公開日付:2017.09.26
6月26日に製造業としては戦後最大の倒産となった、エアバッグ製造大手のタカタ(株)(TSR企業コード:295877413、東京都、負債総額1兆5,024億円)が民事再生法の適用を申請してから、9月25日で3カ月が経過した。

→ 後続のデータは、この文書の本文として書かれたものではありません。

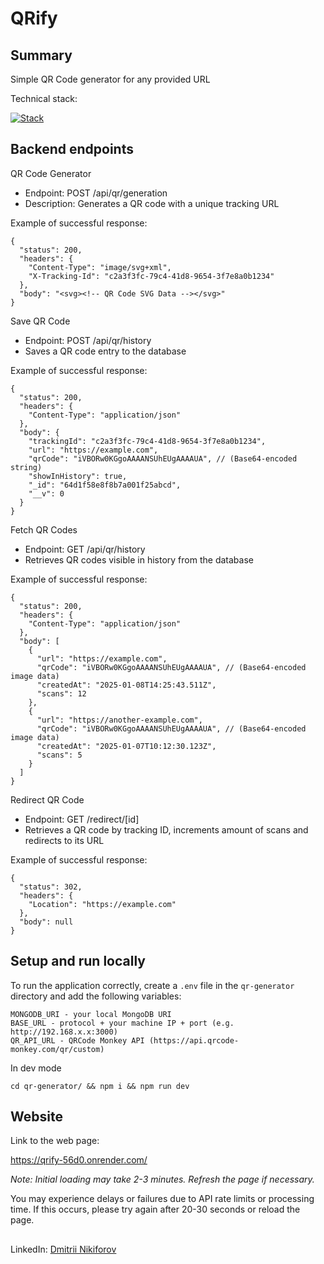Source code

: # QRify

## Summary

Simple QR Code generator for any provided URL

Technical stack: 

[![Stack](https://skillicons.dev/icons?i=ts,nextjs,tailwind,mongodb)](https://skillicons.dev)

## Backend endpoints

QR Code Generator

- Endpoint: POST /api/qr/generation
- Description: Generates a QR code with a unique tracking URL

Example of successful response:

```
{
  "status": 200,
  "headers": {
    "Content-Type": "image/svg+xml",
    "X-Tracking-Id": "c2a3f3fc-79c4-41d8-9654-3f7e8a0b1234"
  },
  "body": "<svg><!-- QR Code SVG Data --></svg>"
}
```

Save QR Code

- Endpoint: POST /api/qr/history
- Saves a QR code entry to the database

Example of successful response:

```
{
  "status": 200,
  "headers": {
    "Content-Type": "application/json"
  },
  "body": {
    "trackingId": "c2a3f3fc-79c4-41d8-9654-3f7e8a0b1234",
    "url": "https://example.com",
    "qrCode": "iVBORw0KGgoAAAANSUhEUgAAAAUA", // (Base64-encoded string)
    "showInHistory": true,
    "_id": "64d1f58e8f8b7a001f25abcd",
    "__v": 0
  }
}
```

Fetch QR Codes

- Endpoint: GET /api/qr/history
- Retrieves QR codes visible in history from the database

Example of successful response:

```
{
  "status": 200,
  "headers": {
    "Content-Type": "application/json"
  },
  "body": [
    {
      "url": "https://example.com",
      "qrCode": "iVBORw0KGgoAAAANSUhEUgAAAAUA", // (Base64-encoded image data)
      "createdAt": "2025-01-08T14:25:43.511Z",
      "scans": 12
    },
    {
      "url": "https://another-example.com",
      "qrCode": "iVBORw0KGgoAAAANSUhEUgAAAAUA", // (Base64-encoded image data)
      "createdAt": "2025-01-07T10:12:30.123Z",
      "scans": 5
    }
  ]
}
```

Redirect QR Code

- Endpoint: GET /redirect/[id]
- Retrieves a QR code by tracking ID, increments amount of scans and redirects to its URL

Example of successful response:

```
{
  "status": 302,
  "headers": {
    "Location": "https://example.com"
  },
  "body": null
}
```

## Setup and run locally

To run the application correctly, create a ```.env``` file in the ```qr-generator``` directory and add the following variables:
```
MONGODB_URI - your local MongoDB URI
BASE_URL - protocol + your machine IP + port (e.g. http://192.168.x.x:3000)
QR_API_URL - QRCode Monkey API (https://api.qrcode-monkey.com/qr/custom)
```

In dev mode
```
cd qr-generator/ && npm i && npm run dev
```

## Website

Link to the web page:

https://qrify-56d0.onrender.com/

_Note: Initial loading may take 2-3 minutes. Refresh the page if necessary._

You may experience delays or failures due to API rate limits or processing time. If this occurs, please try again after 20-30 seconds or reload the page.

##

LinkedIn: [Dmitrii Nikiforov](https://www.linkedin.com/in/dmitriinikiforov/)
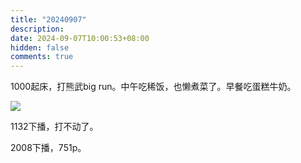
 ```yaml
---
title: "20240907"
description: 
date: 2024-09-07T10:00:53+08:00
hidden: false
comments: true
---
```

1000起床，打熊武big run。中午吃稀饭，也懒煮菜了。早餐吃蛋糕牛奶。

![](/images/圆珠笔.png)

1132下播，打不动了。

2008下播，751p。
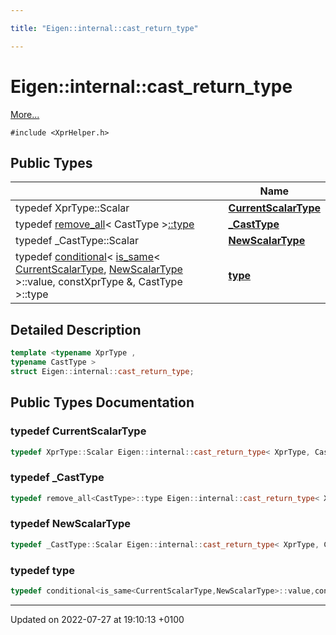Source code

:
 ```yaml
---

title: "Eigen::internal::cast_return_type"

---
```


# Eigen::internal::cast_return_type



 [More...](#detailed-description)


`#include <XprHelper.h>`

## Public Types

|                | Name           |
| -------------- | -------------- |
| typedef XprType::Scalar | **[CurrentScalarType](http://example.org/classes/structeigen_1_1internal_1_1cast__return__type/#typedef-currentscalartype)**  |
| typedef <a href="http://example.org/classes/structeigen_1_1internal_1_1remove__all/">remove_all</a>< CastType ><a href="http://example.org/classes/structeigen_1_1internal_1_1cast__return__type/#typedef-type">::type</a> | **[_CastType](http://example.org/classes/structeigen_1_1internal_1_1cast__return__type/#typedef--casttype)**  |
| typedef _CastType::Scalar | **[NewScalarType](http://example.org/classes/structeigen_1_1internal_1_1cast__return__type/#typedef-newscalartype)**  |
| typedef <a href="http://example.org/classes/structeigen_1_1internal_1_1conditional/">conditional</a>< <a href="http://example.org/classes/structeigen_1_1internal_1_1is__same/">is_same</a>< <a href="http://example.org/classes/structeigen_1_1internal_1_1cast__return__type/#typedef-currentscalartype">CurrentScalarType</a>, <a href="http://example.org/classes/structeigen_1_1internal_1_1cast__return__type/#typedef-newscalartype">NewScalarType</a> >::value, constXprType &, CastType >::type | **[type](http://example.org/classes/structeigen_1_1internal_1_1cast__return__type/#typedef-type)**  |

## Detailed Description

```cpp
template <typename XprType ,
typename CastType >
struct Eigen::internal::cast_return_type;
```

## Public Types Documentation

### typedef CurrentScalarType

```cpp
typedef XprType::Scalar Eigen::internal::cast_return_type< XprType, CastType >::CurrentScalarType;
```


### typedef _CastType

```cpp
typedef remove_all<CastType>::type Eigen::internal::cast_return_type< XprType, CastType >::_CastType;
```


### typedef NewScalarType

```cpp
typedef _CastType::Scalar Eigen::internal::cast_return_type< XprType, CastType >::NewScalarType;
```


### typedef type

```cpp
typedef conditional<is_same<CurrentScalarType,NewScalarType>::value,constXprType&,CastType>::type Eigen::internal::cast_return_type< XprType, CastType >::type;
```


-------------------------------

Updated on 2022-07-27 at 19:10:13 +0100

連鎖倒産は「ゼロ」が続いている。
連鎖倒産が発生しない要因としては、以下が挙げられる。
1. タカタが部品供給等に関わる重要な取引先に対して、従前の取引条件での支払いを行ったこと。
2. 政府が信用保証協会を通じてタカタと一定の直接取引関係を有する中小企業・小規模事業者を対象として、一般保証とは別枠の限度額で融資額の100%を保証するセーフティネット保証1号を発動したこと。

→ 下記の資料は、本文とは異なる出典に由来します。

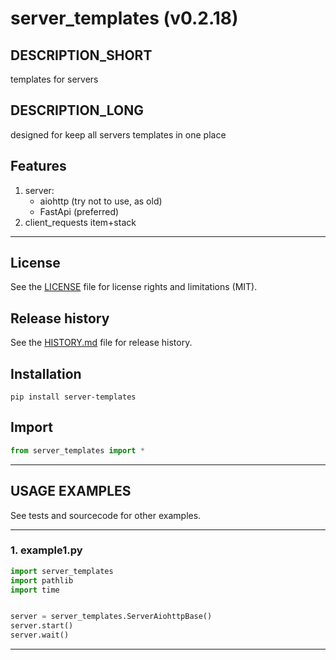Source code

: # server_templates (v0.2.18)

## DESCRIPTION_SHORT
templates for servers

## DESCRIPTION_LONG
designed for keep all servers templates in one place


## Features
1. server:  
	- aiohttp (try not to use, as old)  
	- FastApi (preferred)  
2. client_requests item+stack  


********************************************************************************
## License
See the [LICENSE](LICENSE) file for license rights and limitations (MIT).


## Release history
See the [HISTORY.md](HISTORY.md) file for release history.


## Installation
```commandline
pip install server-templates
```


## Import
```python
from server_templates import *
```


********************************************************************************
## USAGE EXAMPLES
See tests and sourcecode for other examples.

------------------------------
### 1. example1.py
```python
import server_templates
import pathlib
import time


server = server_templates.ServerAiohttpBase()
server.start()
server.wait()
```

********************************************************************************
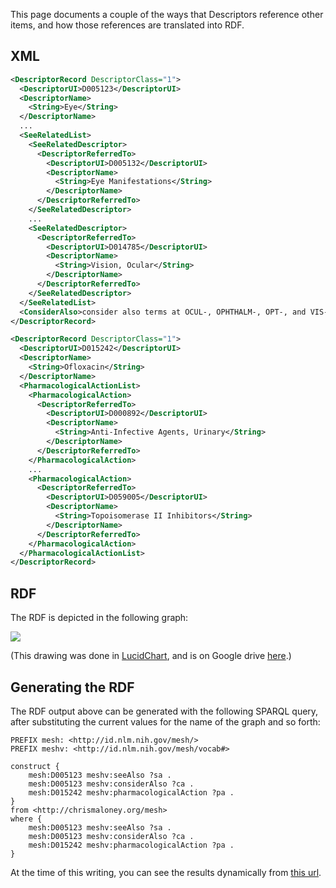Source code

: This page documents a couple of the ways that Descriptors reference other items, and how those references are
translated into RDF.


## XML

```xml
<DescriptorRecord DescriptorClass="1">
  <DescriptorUI>D005123</DescriptorUI>
  <DescriptorName>
    <String>Eye</String>
  </DescriptorName> 
  ... 
  <SeeRelatedList>
    <SeeRelatedDescriptor>
      <DescriptorReferredTo>
        <DescriptorUI>D005132</DescriptorUI>
        <DescriptorName>
          <String>Eye Manifestations</String>
        </DescriptorName>
      </DescriptorReferredTo>
    </SeeRelatedDescriptor> 
    ... 
    <SeeRelatedDescriptor>
      <DescriptorReferredTo>
        <DescriptorUI>D014785</DescriptorUI>
        <DescriptorName>
          <String>Vision, Ocular</String>
        </DescriptorName>
      </DescriptorReferredTo>
    </SeeRelatedDescriptor>
  </SeeRelatedList>
  <ConsiderAlso>consider also terms at OCUL-, OPHTHALM-, OPT-, and VIS- </ConsiderAlso>
</DescriptorRecord>

<DescriptorRecord DescriptorClass="1">
  <DescriptorUI>D015242</DescriptorUI>
  <DescriptorName>
    <String>Ofloxacin</String>
  </DescriptorName>
  <PharmacologicalActionList>
    <PharmacologicalAction>
      <DescriptorReferredTo>
        <DescriptorUI>D000892</DescriptorUI>
        <DescriptorName>
          <String>Anti-Infective Agents, Urinary</String>
        </DescriptorName>
      </DescriptorReferredTo>
    </PharmacologicalAction>
    ...
    <PharmacologicalAction>
      <DescriptorReferredTo>
        <DescriptorUI>D059005</DescriptorUI>
        <DescriptorName>
          <String>Topoisomerase II Inhibitors</String>
        </DescriptorName>
      </DescriptorReferredTo>
    </PharmacologicalAction>
  </PharmacologicalActionList>
</DescriptorRecord>
```

## RDF

The RDF is depicted in the following graph:

![](https://github.com/HHS/mesh-rdf/blob/master/doc/DescriptorRefs.png)

(This drawing was done in [LucidChart](https://www.lucidchart.com), and is on Google drive [here](https://drive.google.com/file/d/0B8n-nWqCI5WmRnVMX0N0V1Vyajg/edit?usp=sharing).)



## Generating the RDF

The RDF output above can be generated with the following SPARQL query, after substituting the current values for the name of the graph and so forth:

```sparql
PREFIX mesh: <http://id.nlm.nih.gov/mesh/>
PREFIX meshv: <http://id.nlm.nih.gov/mesh/vocab#>

construct {
    mesh:D005123 meshv:seeAlso ?sa .
    mesh:D005123 meshv:considerAlso ?ca .
    mesh:D015242 meshv:pharmacologicalAction ?pa .
}
from <http://chrismaloney.org/mesh>
where {
    mesh:D005123 meshv:seeAlso ?sa .
    mesh:D005123 meshv:considerAlso ?ca .
    mesh:D015242 meshv:pharmacologicalAction ?pa .
}
```

At the time of this writing, you can see the results dynamically from [this
url](http://jatspan.org:8890/sparql?default-graph-uri=&query=PREFIX+mesh%3A+%3Chttp%3A%2F%2Fid.nlm.nih.gov%2Fmesh%2F%3E%0D%0APREFIX+meshv%3A+%3Chttp%3A%2F%2Fid.nlm.nih.gov%2Fmesh%2Fvocab%23%3E%0D%0A%0D%0Aconstruct+%7B%0D%0A++++mesh%3AD005123+meshv%3AseeAlso+%3Fsa+.%0D%0A++++mesh%3AD005123+meshv%3AconsiderAlso+%3Fca+.%0D%0A++++mesh%3AD015242+meshv%3ApharmacologicalAction+%3Fpa+.%0D%0A%7D%0D%0Afrom+%3Chttp%3A%2F%2Fchrismaloney.org%2Fmesh%3E%0D%0Awhere+%7B%0D%0A++++mesh%3AD005123+meshv%3AseeAlso+%3Fsa+.%0D%0A++++mesh%3AD005123+meshv%3AconsiderAlso+%3Fca+.%0D%0A++++mesh%3AD015242+meshv%3ApharmacologicalAction+%3Fpa+.%0D%0A%7D%0D%0A&format=text%2Frdf%2Bn3&timeout=0&debug=on).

3. 日本政策金融公庫などの政府系金融機関において、タカタの民事再生法の適用申請により影響を受け、売上減少など業況が悪化している中小企業・小規模事業者に対してセーフティネット貸付を実施したこと。
4. 各自治体が、タカタの取引先に対して相談窓口を設け、保証協会や商工団体との連携など支援体制を敷いたこと。
これらにより連鎖倒産が抑えられているとみられる。
こうしたなか、9月6日に東京地裁はタカタの米国子会社で、日本の民事再生法にあたる連邦倒産法第11章(チャプター11)を申請したTK Holdings Inc.(DUNS:185605854、米国ミシガン州、以下TKH)に対し、「外国倒産処理手続の承認」を決定した。
今回の承認は「外国倒産処理手続の承認援助に関する法律」に基づく。同法第1条では、「国際的な経済活動を行う債務者について開始された外国倒産処理手続に対する承認援助手続きを定めることにより、当該外国倒産処理手続の効力を日本国内において適切に実現し、もって当該債務者について国際的に整合のとれた財産の清算又は経済的再生を図ることを目的とする」と定めている。
現時点でタカタの民事再生法申請による短期的な連鎖倒産は発生していない。だが、関連会社を含めた法的手続きは粛々と進められている。キー・セイフティー・システムズが主導する再建策の行方次第では、下請け業者の業績に影響を与えかねず、今後の推移が注目される。